For two reasons, Lamido’s campaign for re-election as governor of Jigawa State is the campaign to watch. The first is the context of the recent “network of falsehood” in reaction to his current political stand while the second is the transformation of support for the Lamido political personality into a virtual mass movement before our own eyes. A badly bruised opponent, an anti-Lamido player or a hate monger may be inclined to regard this as propaganda but even such people will know in their mind of minds now that there is such a phenomenon on the ground.

There might have been a mistake in the failure of the Lamido regime to capture and convert his mass base into a developmental army ever since in the form that was common in the benchmark year many African countries gained independence. At independence, they needed new crop of patriotic volunteers to be entrusted the delivery of development to those who have been bypassed by colonial state. That was how volunteer corps became part and parcel of the politics of development in places like Ghana, Kenya, Guinea, Egypt with Ghana’s Young Pioneers being the best known.

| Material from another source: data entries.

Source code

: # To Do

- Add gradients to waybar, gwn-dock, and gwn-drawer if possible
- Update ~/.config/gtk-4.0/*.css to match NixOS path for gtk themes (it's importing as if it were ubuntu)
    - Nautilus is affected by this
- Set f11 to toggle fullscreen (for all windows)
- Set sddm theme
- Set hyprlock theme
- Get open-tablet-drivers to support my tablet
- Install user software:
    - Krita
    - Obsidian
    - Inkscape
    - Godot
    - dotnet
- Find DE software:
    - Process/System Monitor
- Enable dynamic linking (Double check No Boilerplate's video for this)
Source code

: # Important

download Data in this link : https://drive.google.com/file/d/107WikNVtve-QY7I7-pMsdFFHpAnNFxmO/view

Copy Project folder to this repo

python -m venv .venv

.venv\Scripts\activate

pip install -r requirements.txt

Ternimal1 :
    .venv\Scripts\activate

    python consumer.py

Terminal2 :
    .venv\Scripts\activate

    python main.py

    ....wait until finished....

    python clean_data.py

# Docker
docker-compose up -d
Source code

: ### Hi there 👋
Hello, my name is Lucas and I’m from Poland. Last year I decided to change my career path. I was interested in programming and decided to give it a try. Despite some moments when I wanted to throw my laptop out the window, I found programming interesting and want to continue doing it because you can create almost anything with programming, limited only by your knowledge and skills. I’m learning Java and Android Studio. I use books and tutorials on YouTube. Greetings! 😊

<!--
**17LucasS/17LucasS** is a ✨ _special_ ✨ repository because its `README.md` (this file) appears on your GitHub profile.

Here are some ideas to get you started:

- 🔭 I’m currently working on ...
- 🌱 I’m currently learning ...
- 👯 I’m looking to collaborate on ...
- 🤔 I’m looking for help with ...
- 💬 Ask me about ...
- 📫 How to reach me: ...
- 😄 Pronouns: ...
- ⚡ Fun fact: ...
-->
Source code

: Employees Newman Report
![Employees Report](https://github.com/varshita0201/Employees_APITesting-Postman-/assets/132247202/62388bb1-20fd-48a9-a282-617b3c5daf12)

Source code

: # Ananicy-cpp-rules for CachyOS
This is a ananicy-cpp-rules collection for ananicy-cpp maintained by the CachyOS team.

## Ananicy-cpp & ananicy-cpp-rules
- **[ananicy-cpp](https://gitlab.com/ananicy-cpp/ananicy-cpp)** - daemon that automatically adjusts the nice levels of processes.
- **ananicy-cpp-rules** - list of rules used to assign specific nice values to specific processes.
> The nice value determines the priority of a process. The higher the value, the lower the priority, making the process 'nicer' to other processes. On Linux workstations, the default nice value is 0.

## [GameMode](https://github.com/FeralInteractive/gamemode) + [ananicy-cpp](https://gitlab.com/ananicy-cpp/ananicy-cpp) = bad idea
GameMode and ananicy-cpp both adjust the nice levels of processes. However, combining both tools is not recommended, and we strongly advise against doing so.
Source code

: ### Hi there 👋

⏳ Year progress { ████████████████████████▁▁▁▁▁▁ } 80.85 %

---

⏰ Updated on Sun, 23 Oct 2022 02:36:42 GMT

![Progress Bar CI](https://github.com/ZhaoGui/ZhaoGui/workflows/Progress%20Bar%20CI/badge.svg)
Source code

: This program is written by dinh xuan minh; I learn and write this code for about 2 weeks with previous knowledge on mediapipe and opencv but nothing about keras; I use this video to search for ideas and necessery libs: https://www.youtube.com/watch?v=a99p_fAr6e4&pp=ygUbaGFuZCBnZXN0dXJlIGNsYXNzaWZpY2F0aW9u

Today, there is a sense in which that situation applies to Jigawa on a micro scale in terms of the politics of mass mobilization, political grooming and development delivery. Substantially, the Lamido phenomenon and the campaign are still driven by the youths, women and children as independent actors and players. Their escort of “Jirgin Futon Al’uma” Or “the Ark that can carry everybody and can sail successfully” is a major dimension of this.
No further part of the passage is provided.